At the Freedman’s Bank Forum this year, EOC members including Bank of America, Intercontinental Exchange, Next Street, PayPal, and Wells Fargo announced that they will be moving more than $550 million in new deposits into MDIs to increase access to affordable capital in communities of color. This initial tranche will set them on the path to meet a larger commitment to move $1 billion in deposits into these institutions and will augment the investments the Administration has made through ECIP. These steps demonstrate the meaningful progress we can make when the public and private sectors both support communities of color and expand financial opportunity in under-resourced communities.

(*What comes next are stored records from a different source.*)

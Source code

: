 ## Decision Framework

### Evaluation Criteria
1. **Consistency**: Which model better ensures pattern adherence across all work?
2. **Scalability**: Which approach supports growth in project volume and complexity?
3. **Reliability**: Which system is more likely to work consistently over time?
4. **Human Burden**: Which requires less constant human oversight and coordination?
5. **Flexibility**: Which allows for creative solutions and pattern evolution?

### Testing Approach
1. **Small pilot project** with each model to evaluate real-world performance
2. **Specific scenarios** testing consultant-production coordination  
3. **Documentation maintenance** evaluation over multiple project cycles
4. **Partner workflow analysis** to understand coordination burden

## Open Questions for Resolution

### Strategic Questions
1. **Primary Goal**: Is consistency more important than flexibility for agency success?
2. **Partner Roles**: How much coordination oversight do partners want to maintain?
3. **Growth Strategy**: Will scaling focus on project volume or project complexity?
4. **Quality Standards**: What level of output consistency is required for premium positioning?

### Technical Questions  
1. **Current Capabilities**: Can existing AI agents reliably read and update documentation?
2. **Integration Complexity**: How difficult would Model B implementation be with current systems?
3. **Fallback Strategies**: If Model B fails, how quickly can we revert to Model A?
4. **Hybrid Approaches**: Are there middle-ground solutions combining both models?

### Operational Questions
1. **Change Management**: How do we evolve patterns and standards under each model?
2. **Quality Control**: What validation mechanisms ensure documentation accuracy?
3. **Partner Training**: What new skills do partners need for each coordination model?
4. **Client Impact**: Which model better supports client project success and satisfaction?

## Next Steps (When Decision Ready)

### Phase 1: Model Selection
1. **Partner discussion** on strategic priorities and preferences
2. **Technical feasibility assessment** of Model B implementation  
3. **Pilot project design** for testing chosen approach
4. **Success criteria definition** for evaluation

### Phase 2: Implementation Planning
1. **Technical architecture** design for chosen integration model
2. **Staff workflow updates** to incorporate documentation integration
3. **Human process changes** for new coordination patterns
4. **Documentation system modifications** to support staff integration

Moving forward, one important way the Administration’s efforts can help guide this discussion is by making available some of the data we’ve collected on CDFIs and MDIs in the process of implementing these programs. Private-sector organizations may find Treasury’s approach to impact assessment informative. In that spirit, for the first time, Treasury is publicly sharing examples of ECIP applicants that provided definitive data that demonstrates strong track records in deep-impact lending.[1] Deep-impact lending includes, for example, loans to low-income borrowers and underserved small businesses, for deeply affordable housing, and in persistent-poverty communities.

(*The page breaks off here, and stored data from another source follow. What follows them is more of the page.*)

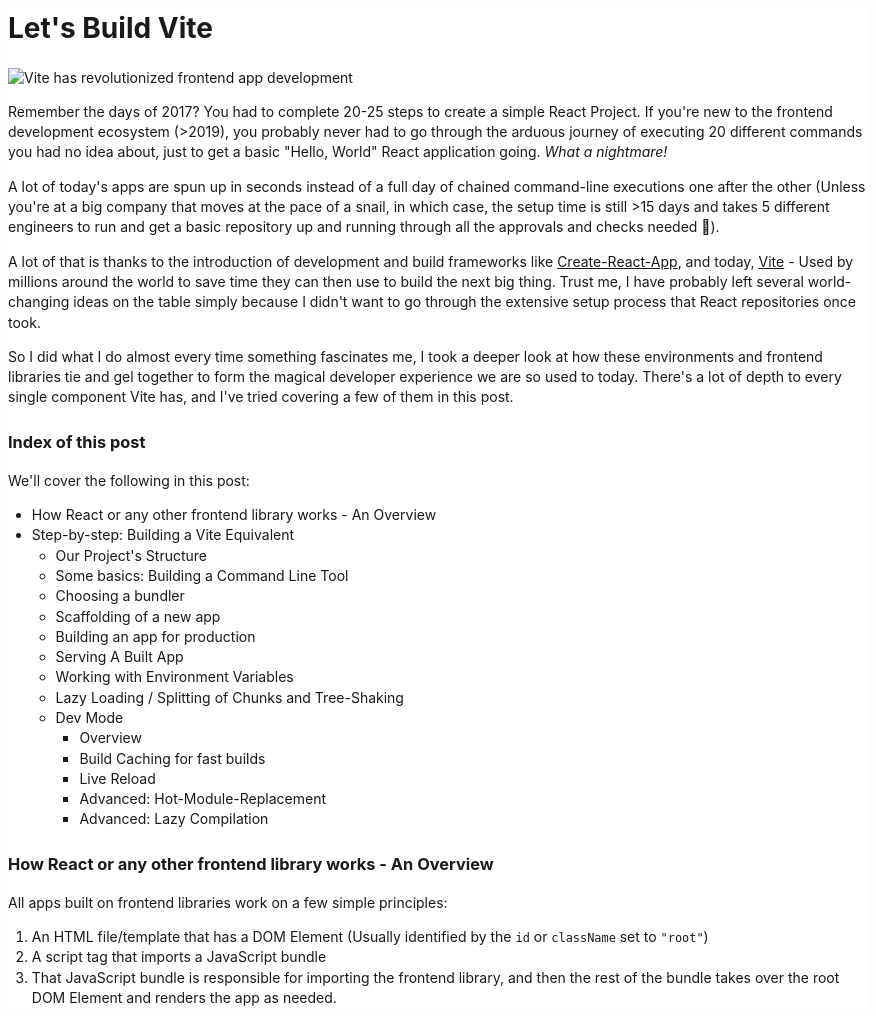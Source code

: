 # Let's Build Vite

![Vite has revolutionized frontend app development](https://firebasestorage.googleapis.com/v0/b/devesh-blog-3fbfc.appspot.com/o/postimages%2Flets-build-vite%2Fprimaryimage.jpg?alt=media&token=de4af93f-a87f-4eee-88a8-d306e6954d6d)

Remember the days of 2017? You had to complete 20-25 steps to create a simple React Project. If you're new to the frontend development ecosystem (>2019), you probably never had to go through the arduous journey of executing 20 different commands you had no idea about, just to get a basic "Hello, World" React application going. *What a nightmare!*

A lot of today's apps are spun up in seconds instead of a full day of chained command-line executions one after the other (Unless you're at a big company that moves at the pace of a snail, in which case, the setup time is still >15 days and takes 5 different engineers to run and get a basic repository up and running through all the approvals and checks needed 🤯).

A lot of that is thanks to the introduction of development and build frameworks like [Create-React-App](https://create-react-app.dev/), and today, [Vite](https://vitejs.dev/) - Used by millions around the world to save time they can then use to build the next big thing. Trust me, I have probably left several world-changing ideas on the table simply because I didn't want to go through the extensive setup process that React repositories once took.

So I did what I do almost every time something fascinates me, I took a deeper look at how these environments and frontend libraries tie and gel together to form the magical developer experience we are so used to today. There's a lot of depth to every single component Vite has, and I've tried covering a few of them in this post.

### Index of this post

We'll cover the following in this post:
- How React or any other frontend library works - An Overview
- Step-by-step: Building a Vite Equivalent
  - Our Project's Structure
  - Some basics: Building a Command Line Tool
  - Choosing a bundler
  - Scaffolding of a new app
  - Building an app for production
  - Serving A Built App
  - Working with Environment Variables
  - Lazy Loading / Splitting of Chunks and Tree-Shaking
  - Dev Mode
    - Overview
    - Build Caching for fast builds
    - Live Reload
    - Advanced: Hot-Module-Replacement
    - Advanced: Lazy Compilation

### How React or any other frontend library works - An Overview

All apps built on frontend libraries work on a few simple principles:
1. An HTML file/template that has a DOM Element (Usually identified by the `id` or `className` set to `"root"`)
2. A script tag that imports a JavaScript bundle
3. That JavaScript bundle is responsible for importing the frontend library, and then the rest of the bundle takes over the root DOM Element and renders the app as needed.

These metrics are part of the framework Treasury has developed to provide clarity about the purpose and economic impact of community development investment. We believe robust program implementation requires attention to data to help ensure funds go where they will have the greatest impact and meet the needs of underserved communities. Treasury also recognizes that this framework may help private investors understand how to target their support for CDFIs and MDIs
Just as we are in a transformational moment for community investing policy and practice, we are in a similarly transformational moment for climate-focused investment.  The Inflation Reduction Act made available historic resources to address climate change. Nearly three quarters of the Inflation Reduction Act’s $369 billion climate change investment – $270 billion – is delivered via tax incentives, putting Treasury at the forefront of this landmark law.  Treasury is working expeditiously to implement the law’s tax provisions and investment programs so the climate and economic benefits of this historic legislation can be felt as quickly as possible. We are also working to develop frameworks for measuring the impact and value of climate investment, as well as to create the systems for gathering the data required by those frameworks. In order to identify best practices and encourage public-private partnerships, the CDFI Fund will be engaging with CDFIs that finance climate-resilience activities and will commission research to inform an approach to climate resilience in CDFI Fund programs and data collection.
Through the implementation of the American Rescue Plan, Treasury’s policies have supported an equitable recovery from the economic impacts of the COVID crisis.  Building on that experience we plan to continue to put equity at the heart of our work to implement new legislation, like the Inflation Reduction Act, and to collaborate with the private sector to build a more inclusive economy. 
[1] Deep impact lending is defined in Treasury’s ECIP Rate Reduction Guidelines.